#### WHAT TO PRODUCE
For every line below, output the text exactly and leave out images.

--- START ---

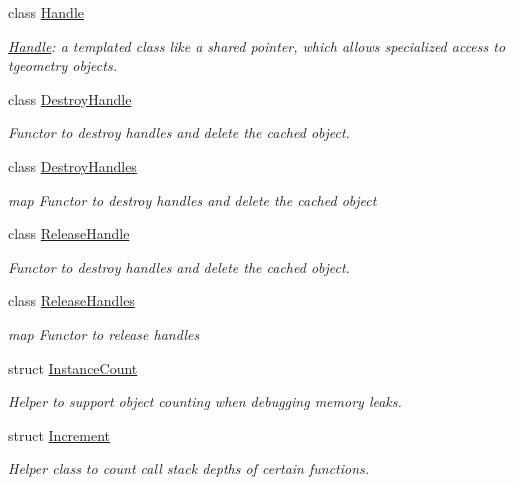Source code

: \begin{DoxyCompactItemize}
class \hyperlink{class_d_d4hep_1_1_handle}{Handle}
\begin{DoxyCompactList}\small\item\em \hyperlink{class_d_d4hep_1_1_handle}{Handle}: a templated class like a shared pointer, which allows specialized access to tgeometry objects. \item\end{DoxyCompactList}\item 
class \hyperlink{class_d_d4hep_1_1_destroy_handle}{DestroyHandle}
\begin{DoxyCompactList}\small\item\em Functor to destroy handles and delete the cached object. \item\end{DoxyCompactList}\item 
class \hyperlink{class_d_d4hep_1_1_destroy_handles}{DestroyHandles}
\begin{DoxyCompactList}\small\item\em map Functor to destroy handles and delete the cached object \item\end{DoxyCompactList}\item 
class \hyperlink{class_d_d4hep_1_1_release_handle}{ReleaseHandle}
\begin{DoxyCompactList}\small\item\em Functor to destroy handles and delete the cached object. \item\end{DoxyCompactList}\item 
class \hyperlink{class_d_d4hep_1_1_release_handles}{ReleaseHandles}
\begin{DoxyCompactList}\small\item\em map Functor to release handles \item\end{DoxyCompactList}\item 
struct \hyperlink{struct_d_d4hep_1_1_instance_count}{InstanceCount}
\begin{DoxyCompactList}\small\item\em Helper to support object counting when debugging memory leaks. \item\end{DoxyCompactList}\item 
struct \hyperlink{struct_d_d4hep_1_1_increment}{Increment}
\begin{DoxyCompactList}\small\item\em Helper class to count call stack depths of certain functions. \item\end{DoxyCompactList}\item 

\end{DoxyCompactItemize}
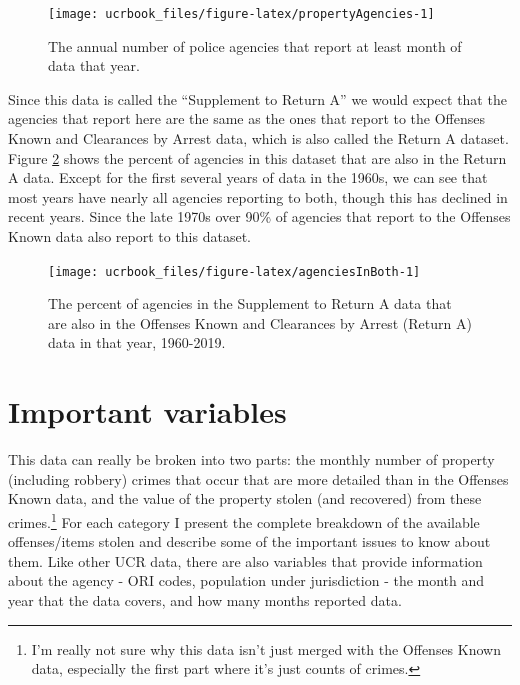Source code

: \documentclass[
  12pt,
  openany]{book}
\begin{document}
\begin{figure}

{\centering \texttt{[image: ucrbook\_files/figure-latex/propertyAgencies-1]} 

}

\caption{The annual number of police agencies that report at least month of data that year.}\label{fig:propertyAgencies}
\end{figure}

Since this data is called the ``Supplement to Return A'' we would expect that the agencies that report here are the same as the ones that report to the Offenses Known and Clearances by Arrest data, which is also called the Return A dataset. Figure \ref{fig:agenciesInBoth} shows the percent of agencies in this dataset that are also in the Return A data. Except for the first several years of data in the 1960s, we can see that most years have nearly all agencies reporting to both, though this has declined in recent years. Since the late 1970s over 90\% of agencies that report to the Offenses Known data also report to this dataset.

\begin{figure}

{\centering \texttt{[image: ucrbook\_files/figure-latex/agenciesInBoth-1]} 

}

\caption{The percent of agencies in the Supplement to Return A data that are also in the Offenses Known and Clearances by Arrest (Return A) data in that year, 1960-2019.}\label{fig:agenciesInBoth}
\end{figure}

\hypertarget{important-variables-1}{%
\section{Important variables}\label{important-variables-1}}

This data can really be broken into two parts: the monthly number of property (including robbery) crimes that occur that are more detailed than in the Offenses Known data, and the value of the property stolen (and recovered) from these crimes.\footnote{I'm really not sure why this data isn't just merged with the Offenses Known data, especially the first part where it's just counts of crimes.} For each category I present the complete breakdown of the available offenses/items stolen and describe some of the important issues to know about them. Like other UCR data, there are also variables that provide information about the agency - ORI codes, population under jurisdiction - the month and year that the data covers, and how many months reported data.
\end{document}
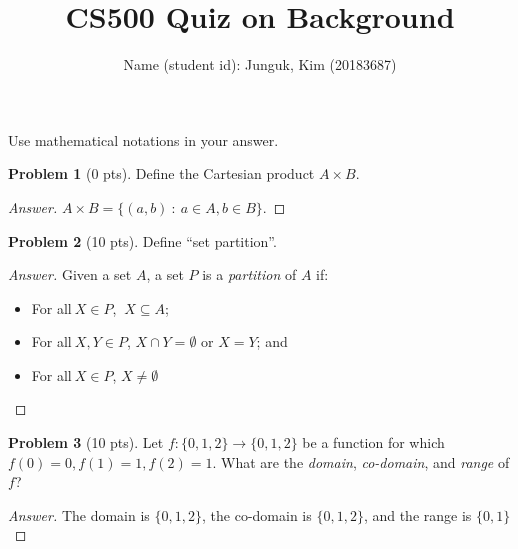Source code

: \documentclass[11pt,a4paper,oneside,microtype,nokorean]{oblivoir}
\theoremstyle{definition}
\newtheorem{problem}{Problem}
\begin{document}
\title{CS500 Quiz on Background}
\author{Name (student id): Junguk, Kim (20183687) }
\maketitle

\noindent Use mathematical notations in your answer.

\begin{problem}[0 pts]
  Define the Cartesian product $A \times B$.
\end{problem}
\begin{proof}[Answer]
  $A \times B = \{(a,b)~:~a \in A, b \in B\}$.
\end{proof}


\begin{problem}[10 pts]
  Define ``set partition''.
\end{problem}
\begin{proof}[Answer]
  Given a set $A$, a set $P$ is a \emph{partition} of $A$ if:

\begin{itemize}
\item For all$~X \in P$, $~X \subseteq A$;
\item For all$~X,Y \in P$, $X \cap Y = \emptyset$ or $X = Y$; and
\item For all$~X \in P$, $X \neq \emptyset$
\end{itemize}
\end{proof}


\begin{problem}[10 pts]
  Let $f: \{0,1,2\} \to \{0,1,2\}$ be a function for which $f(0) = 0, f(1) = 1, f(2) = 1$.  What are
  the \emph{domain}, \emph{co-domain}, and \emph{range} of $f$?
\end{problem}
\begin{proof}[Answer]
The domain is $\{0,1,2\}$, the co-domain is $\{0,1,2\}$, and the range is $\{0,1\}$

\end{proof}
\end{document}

--- END ---

#### WORKED SOLUTION
Source code

: \begin{DoxyCompactItemize}
class \hyperlink{class_d_d4hep_1_1_handle}{Handle}
\begin{DoxyCompactList}\small\item\em \hyperlink{class_d_d4hep_1_1_handle}{Handle}: a templated class like a shared pointer, which allows specialized access to tgeometry objects. \item\end{DoxyCompactList}\item 
class \hyperlink{class_d_d4hep_1_1_destroy_handle}{DestroyHandle}
\begin{DoxyCompactList}\small\item\em Functor to destroy handles and delete the cached object. \item\end{DoxyCompactList}\item 
class \hyperlink{class_d_d4hep_1_1_destroy_handles}{DestroyHandles}
\begin{DoxyCompactList}\small\item\em map Functor to destroy handles and delete the cached object \item\end{DoxyCompactList}\item 
class \hyperlink{class_d_d4hep_1_1_release_handle}{ReleaseHandle}
\begin{DoxyCompactList}\small\item\em Functor to destroy handles and delete the cached object. \item\end{DoxyCompactList}\item 
class \hyperlink{class_d_d4hep_1_1_release_handles}{ReleaseHandles}
\begin{DoxyCompactList}\small\item\em map Functor to release handles \item\end{DoxyCompactList}\item 
struct \hyperlink{struct_d_d4hep_1_1_instance_count}{InstanceCount}
\begin{DoxyCompactList}\small\item\em Helper to support object counting when debugging memory leaks. \item\end{DoxyCompactList}\item 
struct \hyperlink{struct_d_d4hep_1_1_increment}{Increment}
\begin{DoxyCompactList}\small\item\em Helper class to count call stack depths of certain functions. \item\end{DoxyCompactList}\item 

\end{DoxyCompactItemize}
Source code

: \documentclass[
  12pt,
  openany]{book}
\begin{document}
\begin{figure}

{\centering \texttt{[image: ucrbook\_files/figure-latex/propertyAgencies-1]} 

}

\caption{The annual number of police agencies that report at least month of data that year.}\label{fig:propertyAgencies}
\end{figure}

Since this data is called the ``Supplement to Return A'' we would expect that the agencies that report here are the same as the ones that report to the Offenses Known and Clearances by Arrest data, which is also called the Return A dataset. Figure \ref{fig:agenciesInBoth} shows the percent of agencies in this dataset that are also in the Return A data. Except for the first several years of data in the 1960s, we can see that most years have nearly all agencies reporting to both, though this has declined in recent years. Since the late 1970s over 90\% of agencies that report to the Offenses Known data also report to this dataset.

\begin{figure}

{\centering \texttt{[image: ucrbook\_files/figure-latex/agenciesInBoth-1]} 

}

\caption{The percent of agencies in the Supplement to Return A data that are also in the Offenses Known and Clearances by Arrest (Return A) data in that year, 1960-2019.}\label{fig:agenciesInBoth}
\end{figure}

\hypertarget{important-variables-1}{%
\section{Important variables}\label{important-variables-1}}

This data can really be broken into two parts: the monthly number of property (including robbery) crimes that occur that are more detailed than in the Offenses Known data, and the value of the property stolen (and recovered) from these crimes.\footnote{I'm really not sure why this data isn't just merged with the Offenses Known data, especially the first part where it's just counts of crimes.} For each category I present the complete breakdown of the available offenses/items stolen and describe some of the important issues to know about them. Like other UCR data, there are also variables that provide information about the agency - ORI codes, population under jurisdiction - the month and year that the data covers, and how many months reported data.
\end{document}
Source code

: \documentclass[11pt,a4paper,oneside,microtype,nokorean]{oblivoir}
\theoremstyle{definition}
\newtheorem{problem}{Problem}
\begin{document}
\title{CS500 Quiz on Background}
\author{Name (student id): Junguk, Kim (20183687) }
\maketitle

\noindent Use mathematical notations in your answer.

\begin{problem}[0 pts]
  Define the Cartesian product $A \times B$.
\end{problem}
\begin{proof}[Answer]
  $A \times B = \{(a,b)~:~a \in A, b \in B\}$.
\end{proof}


\begin{problem}[10 pts]
  Define ``set partition''.
\end{problem}
\begin{proof}[Answer]
  Given a set $A$, a set $P$ is a \emph{partition} of $A$ if:

\begin{itemize}
\item For all$~X \in P$, $~X \subseteq A$;
\item For all$~X,Y \in P$, $X \cap Y = \emptyset$ or $X = Y$; and
\item For all$~X \in P$, $X \neq \emptyset$
\end{itemize}
\end{proof}


\begin{problem}[10 pts]
  Let $f: \{0,1,2\} \to \{0,1,2\}$ be a function for which $f(0) = 0, f(1) = 1, f(2) = 1$.  What are
  the \emph{domain}, \emph{co-domain}, and \emph{range} of $f$?
\end{problem}
\begin{proof}[Answer]
The domain is $\{0,1,2\}$, the co-domain is $\{0,1,2\}$, and the range is $\{0,1\}$

\end{proof}
\end{document}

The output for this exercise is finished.